Report all lines of the data below that hold the word "qnameCompat".
++++++++
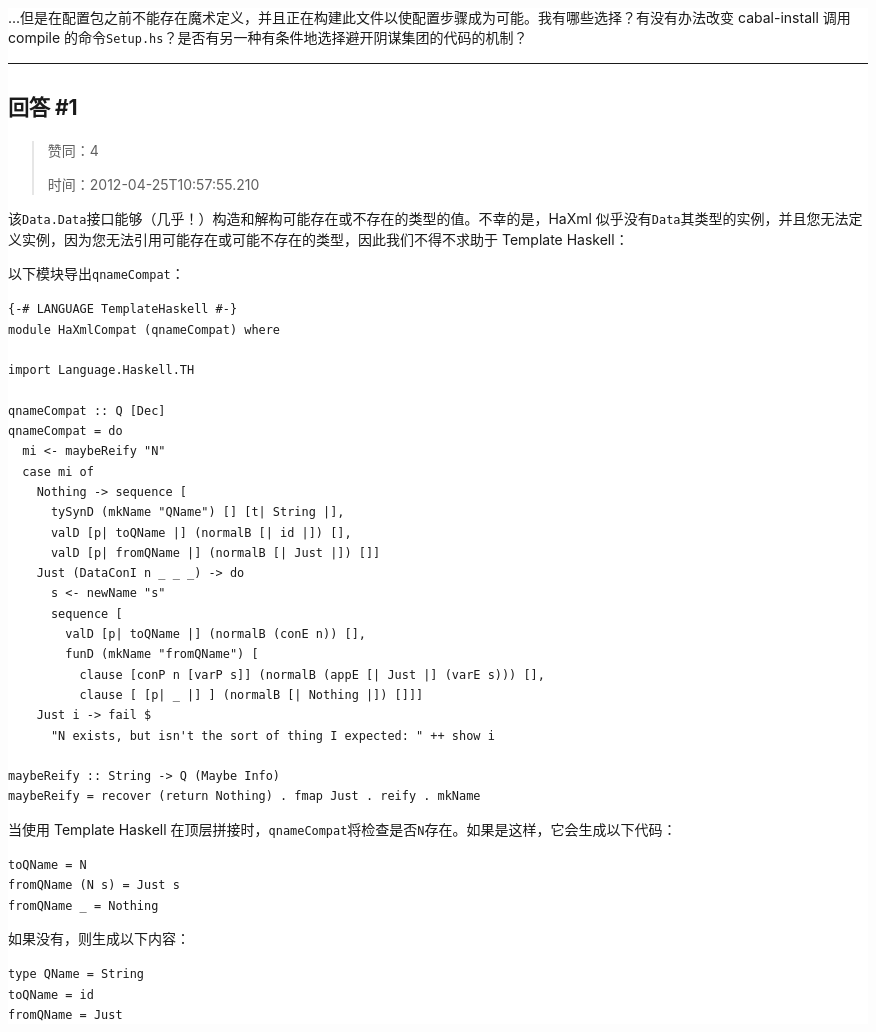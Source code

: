 ...但是在配置包之前不能存在魔术定义，并且正在构建此文件以使配置步骤成为可能。我有哪些选择？有没有办法改变 cabal-install 调用 compile 的命令`Setup.hs`？是否有另一种有条件地选择避开阴谋集团的代码的机制？

* * *

## 回答 #1

> 赞同：4
> 
> 时间：2012-04-25T10:57:55.210

该`Data.Data`接口能够（几乎！）构造和解构可能存在或不存在的类型的值。不幸的是，HaXml 似乎没有`Data`其类型的实例，并且您无法定义实例，因为您无法引用可能存在或可能不存在的类型，因此我们不得不求助于 Template Haskell：

以下模块导出`qnameCompat`：

```
{-# LANGUAGE TemplateHaskell #-}
module HaXmlCompat (qnameCompat) where

import Language.Haskell.TH

qnameCompat :: Q [Dec]
qnameCompat = do
  mi <- maybeReify "N"
  case mi of
    Nothing -> sequence [
      tySynD (mkName "QName") [] [t| String |],
      valD [p| toQName |] (normalB [| id |]) [],
      valD [p| fromQName |] (normalB [| Just |]) []]
    Just (DataConI n _ _ _) -> do
      s <- newName "s"
      sequence [
        valD [p| toQName |] (normalB (conE n)) [],
        funD (mkName "fromQName") [
          clause [conP n [varP s]] (normalB (appE [| Just |] (varE s))) [],
          clause [ [p| _ |] ] (normalB [| Nothing |]) []]]
    Just i -> fail $
      "N exists, but isn't the sort of thing I expected: " ++ show i

maybeReify :: String -> Q (Maybe Info)
maybeReify = recover (return Nothing) . fmap Just . reify . mkName 
```

当使用 Template Haskell 在顶层拼接时，`qnameCompat`将检查是否`N`存在。如果是这样，它会生成以下代码：

```
toQName = N
fromQName (N s) = Just s
fromQName _ = Nothing 
```

如果没有，则生成以下内容：

```
type QName = String
toQName = id
fromQName = Just 
```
++++++++
- ANSWER TO THIS EXERCISE:
以下模块导出`qnameCompat`：
module HaXmlCompat (qnameCompat) where
qnameCompat :: Q [Dec]
qnameCompat = do
当使用 Template Haskell 在顶层拼接时，`qnameCompat`将检查是否`N`存在。如果是这样，它会生成以下代码：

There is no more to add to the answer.